-------- Information provided --------
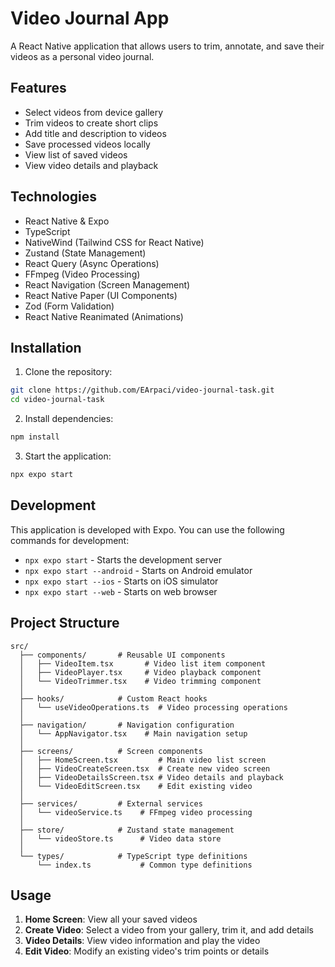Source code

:# Video Journal App

A React Native application that allows users to trim, annotate, and save their videos as a personal video journal.

## Features

- Select videos from device gallery
- Trim videos to create short clips
- Add title and description to videos
- Save processed videos locally
- View list of saved videos
- View video details and playback

## Technologies

- React Native & Expo
- TypeScript
- NativeWind (Tailwind CSS for React Native)
- Zustand (State Management)
- React Query (Async Operations)
- FFmpeg (Video Processing)
- React Navigation (Screen Management)
- React Native Paper (UI Components)
- Zod (Form Validation)
- React Native Reanimated (Animations)

## Installation

1. Clone the repository:
```bash
git clone https://github.com/EArpaci/video-journal-task.git
cd video-journal-task
```

2. Install dependencies:
```bash
npm install
```

3. Start the application:
```bash
npx expo start
```

## Development

This application is developed with Expo. You can use the following commands for development:

- `npx expo start` - Starts the development server
- `npx expo start --android` - Starts on Android emulator
- `npx expo start --ios` - Starts on iOS simulator
- `npx expo start --web` - Starts on web browser

## Project Structure

```
src/
  ├── components/       # Reusable UI components
  │   ├── VideoItem.tsx       # Video list item component
  │   ├── VideoPlayer.tsx     # Video playback component
  │   └── VideoTrimmer.tsx    # Video trimming component
  │
  ├── hooks/            # Custom React hooks
  │   └── useVideoOperations.ts  # Video processing operations
  │
  ├── navigation/       # Navigation configuration
  │   └── AppNavigator.tsx    # Main navigation setup
  │
  ├── screens/          # Screen components
  │   ├── HomeScreen.tsx         # Main video list screen
  │   ├── VideoCreateScreen.tsx  # Create new video screen
  │   ├── VideoDetailsScreen.tsx # Video details and playback
  │   └── VideoEditScreen.tsx    # Edit existing video
  │
  ├── services/         # External services
  │   └── videoService.ts    # FFmpeg video processing
  │
  ├── store/            # Zustand state management
  │   └── videoStore.ts      # Video data store
  │
  └── types/            # TypeScript type definitions
      └── index.ts           # Common type definitions
```

## Usage

1. **Home Screen**: View all your saved videos
2. **Create Video**: Select a video from your gallery, trim it, and add details
3. **Video Details**: View video information and play the video
4. **Edit Video**: Modify an existing video's trim points or details
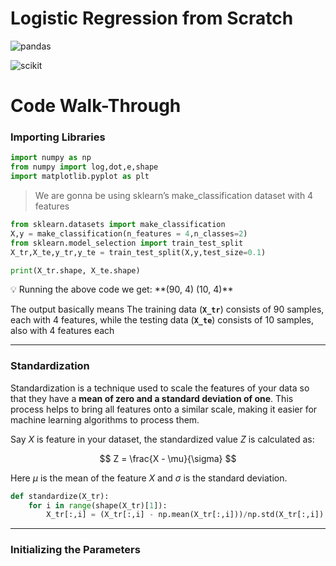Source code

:# Logistic Regression from Scratch

![pandas](https://img.shields.io/badge/-pandas-navy?logo=pandas)

![scikit](https://img.shields.io/badge/-scikit--learn-blue?logo=scikitlearn)

# Code Walk-Through

### Importing Libraries

```python
import numpy as np 
from numpy import log,dot,e,shape
import matplotlib.pyplot as plt
```

> We are gonna be using sklearn’s make_classification dataset with 4 features
> 

```python
from sklearn.datasets import make_classification
X,y = make_classification(n_features = 4,n_classes=2)
from sklearn.model_selection import train_test_split  
X_tr,X_te,y_tr,y_te = train_test_split(X,y,test_size=0.1)

print(X_tr.shape, X_te.shape)
```

<aside>
💡 Running the above code we get:
**(90, 4) (10, 4)**

</aside>

The output basically means The training data (**`X_tr`**) consists of 90 samples, each with 4 features, while the testing data (**`X_te`**) consists of 10 samples, also with 4 features each

---

### Standardization

Standardization is a technique used to scale the features of your data so that they have a **mean of zero and a standard deviation of one**. This process helps to bring all features onto a similar scale, making it easier for machine learning algorithms to process them.

Say $X$ is feature in your dataset, the standardized value $Z$ is calculated as:

$$
Z = \frac{X - \mu}{\sigma}
$$

Here $\mu$ is the mean of the feature $X$ and $\sigma$ is the standard deviation. 

```python
def standardize(X_tr):
    for i in range(shape(X_tr)[1]):
        X_tr[:,i] = (X_tr[:,i] - np.mean(X_tr[:,i]))/np.std(X_tr[:,i])
```

---

### Initializing the Parameters
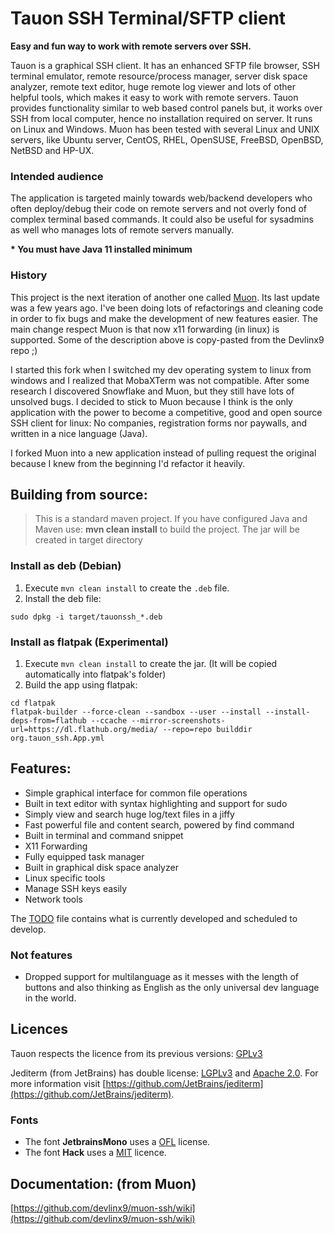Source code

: # Tauon SSH Terminal/SFTP client

**Easy and fun way to work with remote servers over SSH.**

Tauon is a graphical SSH client.
It has an enhanced SFTP file browser, SSH terminal emulator, remote resource/process manager, 
server disk space analyzer, remote text editor, huge remote log viewer and lots of other helpful tools, 
which makes it easy to work with remote servers. 
Tauon provides functionality similar to web based control panels but, it works over SSH from local computer, 
hence no installation required on server. It runs on Linux and Windows.
Muon has been tested with several Linux and UNIX servers, like Ubuntu server, CentOS, RHEL, OpenSUSE, FreeBSD, OpenBSD, NetBSD and HP-UX.

### Intended audience
The application is targeted mainly towards web/backend developers who often deploy/debug 
their code on remote servers and not overly fond of complex terminal based commands. 
It could also be useful for sysadmins as well who manages lots of remote servers manually.

__* You must have Java 11 installed minimum__

### History

This project is the next iteration of another one called [Muon](https://github.com/devlinx9/muon-ssh).
Its last update was a few years ago. I've been doing lots of refactorings and cleaning code in order to fix bugs and
make the development of new features easier. The main change respect Muon is that now x11 forwarding (in linux) is supported.
Some of the description above is copy-pasted from the Devlinx9 repo ;)

I started this fork when I switched my dev operating system to linux from windows and I realized that MobaXTerm was not compatible.
After some research I discovered Snowflake and Muon, but they still have lots of unsolved bugs. I decided to stick to Muon
because I think is the only application with the power to become a competitive, good and open source SSH client for linux: 
No companies, registration forms nor paywalls, and written in a nice language (Java).

I forked Muon into a new application instead of pulling request the original 
because I knew from the beginning I'd refactor it heavily.

## Building from source:

> This is a standard maven project. If you have configured Java and Maven use: 
> <b>mvn clean install</b> to build the project.
> The jar will be created in target directory

### Install as deb (Debian)

1. Execute `mvn clean install` to create the `.deb` file.
2. Install the deb file:
```shell
sudo dpkg -i target/tauonssh_*.deb
```

### Install as flatpak (Experimental)

1. Execute `mvn clean install` to create the jar. (It will be copied automatically into flatpak's folder)
2. Build the app using flatpak:
```shell
cd flatpak
flatpak-builder --force-clean --sandbox --user --install --install-deps-from=flathub --ccache --mirror-screenshots-url=https://dl.flathub.org/media/ --repo=repo builddir org.tauon_ssh.App.yml 
```

## Features:

* Simple graphical interface for common file operations
* Built in text editor with syntax highlighting and support for sudo
* Simply view and search huge log/text files in a jiffy
* Fast powerful file and content search, powered by find command
* Built in terminal and command snippet
* X11 Forwarding
* Fully equipped task manager
* Built in graphical disk space analyzer
* Linux specific tools
* Manage SSH keys easily
* Network tools

The [TODO](TODO.md) file contains what is currently developed and scheduled to develop.

### Not features

* Dropped support for multilanguage as it messes with the length of buttons and also thinking as English as the only universal dev language in the world.

## Licences

Tauon respects the licence from its previous versions: [GPLv3](/LICENSE)

Jediterm (from JetBrains) has double license: [LGPLv3](https://github.com/achiikun/jediterm/blob/master/LICENSE-LGPLv3.txt) and [Apache 2.0](https://github.com/achiikun/jediterm/blob/master/LICENSE-APACHE-2.0.txt).
For more information visit [https://github.com/JetBrains/jediterm](https://github.com/JetBrains/jediterm).

### Fonts

- The font **JetbrainsMono** uses a [OFL](https://github.com/JetBrains/JetBrainsMono/blob/master/OFL.txt) license.
- The font **Hack** uses a [MIT](https://github.com/source-foundry/Hack/blob/master/LICENSE.md) licence.

## Documentation: (from Muon)</h2>

[https://github.com/devlinx9/muon-ssh/wiki](https://github.com/devlinx9/muon-ssh/wiki)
--------
Problem requirements:
Transcribe the listing exactly; omit all images.

Task response:
Source code

:# Video Journal App

A React Native application that allows users to trim, annotate, and save their videos as a personal video journal.

## Features

- Select videos from device gallery
- Trim videos to create short clips
- Add title and description to videos
- Save processed videos locally
- View list of saved videos
- View video details and playback

## Technologies

- React Native & Expo
- TypeScript
- NativeWind (Tailwind CSS for React Native)
- Zustand (State Management)
- React Query (Async Operations)
- FFmpeg (Video Processing)
- React Navigation (Screen Management)
- React Native Paper (UI Components)
- Zod (Form Validation)
- React Native Reanimated (Animations)

## Installation

1. Clone the repository:
```bash
git clone https://github.com/EArpaci/video-journal-task.git
cd video-journal-task
```

2. Install dependencies:
```bash
npm install
```

3. Start the application:
```bash
npx expo start
```

## Development

This application is developed with Expo. You can use the following commands for development:

- `npx expo start` - Starts the development server
- `npx expo start --android` - Starts on Android emulator
- `npx expo start --ios` - Starts on iOS simulator
- `npx expo start --web` - Starts on web browser

## Project Structure

```
src/
  ├── components/       # Reusable UI components
  │   ├── VideoItem.tsx       # Video list item component
  │   ├── VideoPlayer.tsx     # Video playback component
  │   └── VideoTrimmer.tsx    # Video trimming component
  │
  ├── hooks/            # Custom React hooks
  │   └── useVideoOperations.ts  # Video processing operations
  │
  ├── navigation/       # Navigation configuration
  │   └── AppNavigator.tsx    # Main navigation setup
  │
  ├── screens/          # Screen components
  │   ├── HomeScreen.tsx         # Main video list screen
  │   ├── VideoCreateScreen.tsx  # Create new video screen
  │   ├── VideoDetailsScreen.tsx # Video details and playback
  │   └── VideoEditScreen.tsx    # Edit existing video
  │
  ├── services/         # External services
  │   └── videoService.ts    # FFmpeg video processing
  │
  ├── store/            # Zustand state management
  │   └── videoStore.ts      # Video data store
  │
  └── types/            # TypeScript type definitions
      └── index.ts           # Common type definitions
```

## Usage

1. **Home Screen**: View all your saved videos
2. **Create Video**: Select a video from your gallery, trim it, and add details
3. **Video Details**: View video information and play the video
4. **Edit Video**: Modify an existing video's trim points or details
Source code

:# Logistic Regression from Scratch

![pandas](https://img.shields.io/badge/-pandas-navy?logo=pandas)

![scikit](https://img.shields.io/badge/-scikit--learn-blue?logo=scikitlearn)

# Code Walk-Through

### Importing Libraries

```python
import numpy as np 
from numpy import log,dot,e,shape
import matplotlib.pyplot as plt
```

> We are gonna be using sklearn’s make_classification dataset with 4 features
> 

```python
from sklearn.datasets import make_classification
X,y = make_classification(n_features = 4,n_classes=2)
from sklearn.model_selection import train_test_split  
X_tr,X_te,y_tr,y_te = train_test_split(X,y,test_size=0.1)

print(X_tr.shape, X_te.shape)
```

<aside>
💡 Running the above code we get:
**(90, 4) (10, 4)**

</aside>

The output basically means The training data (**`X_tr`**) consists of 90 samples, each with 4 features, while the testing data (**`X_te`**) consists of 10 samples, also with 4 features each

---

### Standardization

Standardization is a technique used to scale the features of your data so that they have a **mean of zero and a standard deviation of one**. This process helps to bring all features onto a similar scale, making it easier for machine learning algorithms to process them.

Say $X$ is feature in your dataset, the standardized value $Z$ is calculated as:

$$
Z = \frac{X - \mu}{\sigma}
$$

Here $\mu$ is the mean of the feature $X$ and $\sigma$ is the standard deviation. 

```python
def standardize(X_tr):
    for i in range(shape(X_tr)[1]):
        X_tr[:,i] = (X_tr[:,i] - np.mean(X_tr[:,i]))/np.std(X_tr[:,i])
```

---

### Initializing the Parameters
Source code

: # Tauon SSH Terminal/SFTP client

**Easy and fun way to work with remote servers over SSH.**

Tauon is a graphical SSH client.
It has an enhanced SFTP file browser, SSH terminal emulator, remote resource/process manager, 
server disk space analyzer, remote text editor, huge remote log viewer and lots of other helpful tools, 
which makes it easy to work with remote servers. 
Tauon provides functionality similar to web based control panels but, it works over SSH from local computer, 
hence no installation required on server. It runs on Linux and Windows.
Muon has been tested with several Linux and UNIX servers, like Ubuntu server, CentOS, RHEL, OpenSUSE, FreeBSD, OpenBSD, NetBSD and HP-UX.

### Intended audience
The application is targeted mainly towards web/backend developers who often deploy/debug 
their code on remote servers and not overly fond of complex terminal based commands. 
It could also be useful for sysadmins as well who manages lots of remote servers manually.

__* You must have Java 11 installed minimum__

### History

This project is the next iteration of another one called [Muon](https://github.com/devlinx9/muon-ssh).
Its last update was a few years ago. I've been doing lots of refactorings and cleaning code in order to fix bugs and
make the development of new features easier. The main change respect Muon is that now x11 forwarding (in linux) is supported.
Some of the description above is copy-pasted from the Devlinx9 repo ;)

I started this fork when I switched my dev operating system to linux from windows and I realized that MobaXTerm was not compatible.
After some research I discovered Snowflake and Muon, but they still have lots of unsolved bugs. I decided to stick to Muon
because I think is the only application with the power to become a competitive, good and open source SSH client for linux: 
No companies, registration forms nor paywalls, and written in a nice language (Java).

I forked Muon into a new application instead of pulling request the original 
because I knew from the beginning I'd refactor it heavily.

## Building from source:

> This is a standard maven project. If you have configured Java and Maven use: 
> <b>mvn clean install</b> to build the project.
> The jar will be created in target directory

### Install as deb (Debian)

1. Execute `mvn clean install` to create the `.deb` file.
2. Install the deb file:
```shell
sudo dpkg -i target/tauonssh_*.deb
```

### Install as flatpak (Experimental)

1. Execute `mvn clean install` to create the jar. (It will be copied automatically into flatpak's folder)
2. Build the app using flatpak:
```shell
cd flatpak
flatpak-builder --force-clean --sandbox --user --install --install-deps-from=flathub --ccache --mirror-screenshots-url=https://dl.flathub.org/media/ --repo=repo builddir org.tauon_ssh.App.yml 
```

## Features:

* Simple graphical interface for common file operations
* Built in text editor with syntax highlighting and support for sudo
* Simply view and search huge log/text files in a jiffy
* Fast powerful file and content search, powered by find command
* Built in terminal and command snippet
* X11 Forwarding
* Fully equipped task manager
* Built in graphical disk space analyzer
* Linux specific tools
* Manage SSH keys easily
* Network tools

The [TODO](TODO.md) file contains what is currently developed and scheduled to develop.

### Not features

* Dropped support for multilanguage as it messes with the length of buttons and also thinking as English as the only universal dev language in the world.

## Licences

Tauon respects the licence from its previous versions: [GPLv3](/LICENSE)

Jediterm (from JetBrains) has double license: [LGPLv3](https://github.com/achiikun/jediterm/blob/master/LICENSE-LGPLv3.txt) and [Apache 2.0](https://github.com/achiikun/jediterm/blob/master/LICENSE-APACHE-2.0.txt).
For more information visit [https://github.com/JetBrains/jediterm](https://github.com/JetBrains/jediterm).

### Fonts

- The font **JetbrainsMono** uses a [OFL](https://github.com/JetBrains/JetBrainsMono/blob/master/OFL.txt) license.
- The font **Hack** uses a [MIT](https://github.com/source-foundry/Hack/blob/master/LICENSE.md) licence.

## Documentation: (from Muon)</h2>

[https://github.com/devlinx9/muon-ssh/wiki](https://github.com/devlinx9/muon-ssh/wiki)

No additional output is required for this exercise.